もともと、このような雑誌の医学記事は信用すべきでは無いというのが結論ですが、一般の人たちが読んで信じることが心配です。そもそも、このような雑誌の記者に良心を要求する事が間違いだとは思いますが。ただ雑誌が売れれば良い、自分の給与が確保されればよいという事でしょうか。

文献

1)Noman A , et al. Lancet 2010; 375: 2161-2167.

2)MacIsaac RL, et al. Hypertension 2016; 67: 535-540.

3)Larsen KS, et al. Am J Med 2016; 129: 299-306.

4)Bredemeier M, et al. BMC Cardiovasc Disord 2018; 18: 24.

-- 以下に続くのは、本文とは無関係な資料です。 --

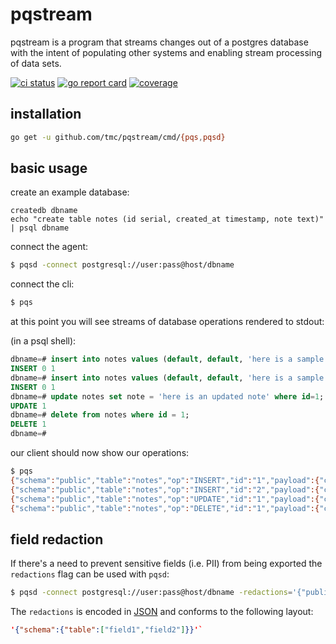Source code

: # pqstream

pqstream is a program that streams changes out of a postgres database with the intent of populating other systems and enabling stream processing of data sets.

[![ci status](https://circleci.com/gh/tmc/pqstream.svg?style=shield)](https://circleci.com/gh/tmc/workflows/pqstream/tree/master) 
[![go report card](https://goreportcard.com/badge/github.com/tmc/pqstream)](https://goreportcard.com/report/github.com/tmc/pqstream)
[![coverage](https://codecov.io/gh/tmc/pqstream/branch/master/graph/badge.svg)](https://codecov.io/gh/tmc/pqstream)

## installation

```sh
go get -u github.com/tmc/pqstream/cmd/{pqs,pqsd}
```

## basic usage

create an example database:

```
createdb dbname
echo "create table notes (id serial, created_at timestamp, note text)" | psql dbname
```

connect the agent:

```sh
$ pqsd -connect postgresql://user:pass@host/dbname
```

connect the cli:
```sh
$ pqs
```

at this point you will see streams of database operations rendered to stdout:


(in a psql shell):

```sql
dbname=# insert into notes values (default, default, 'here is a sample note');
INSERT 0 1
dbname=# insert into notes values (default, default, 'here is a sample note');
INSERT 0 1
dbname=# update notes set note = 'here is an updated note' where id=1;
UPDATE 1
dbname=# delete from notes where id = 1;
DELETE 1
dbname=#
```

our client should now show our operations:
```sh
$ pqs
{"schema":"public","table":"notes","op":"INSERT","id":"1","payload":{"created_at":null,"id":1,"note":"here is a sample note"}}
{"schema":"public","table":"notes","op":"INSERT","id":"2","payload":{"created_at":null,"id":2,"note":"here is a sample note"}}
{"schema":"public","table":"notes","op":"UPDATE","id":"1","payload":{"created_at":null,"id":1,"note":"here is an updated note"},"changes":{"note":"here is a sample note"}}
{"schema":"public","table":"notes","op":"DELETE","id":"1","payload":{"created_at":null,"id":1,"note":"here is an updated note"}}
```


## field redaction

If there's a need to prevent sensitive fields (i.e. PII) from being exported the `redactions` flag can be used with `pqsd`:


```sh
$ pqsd -connect postgresql://user:pass@host/dbname -redactions='{"public":{"users":["first_name","last_name","email"]}}'
```

The `redactions` is encoded in [JSON](http://json.org/) and conforms to the following layout: 
``` json
'{"schema":{"table":["field1","field2"]}}'`
```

5)White WB, et al. N Engl J Med 2018; 378:1200-1210.

6)Kuwabara M. Arthritis Rheumatol 2019; 71: 479.

7)Kang EH, et al. Rheumatology (Oxford) 2019; pii: kez189.

8)Chen CH, et al. Clin Pharmacol Ther 2019; 106: 391-401.

9)Johnson TA, et al. Arthritis Rheumatol 2019; 71:1966-1967.

10)Granger BB, et al. Lancet 2005; 366: 2005-2011.

11)Johnson TA, et al. Front Pharmacol 2019; 10: 98.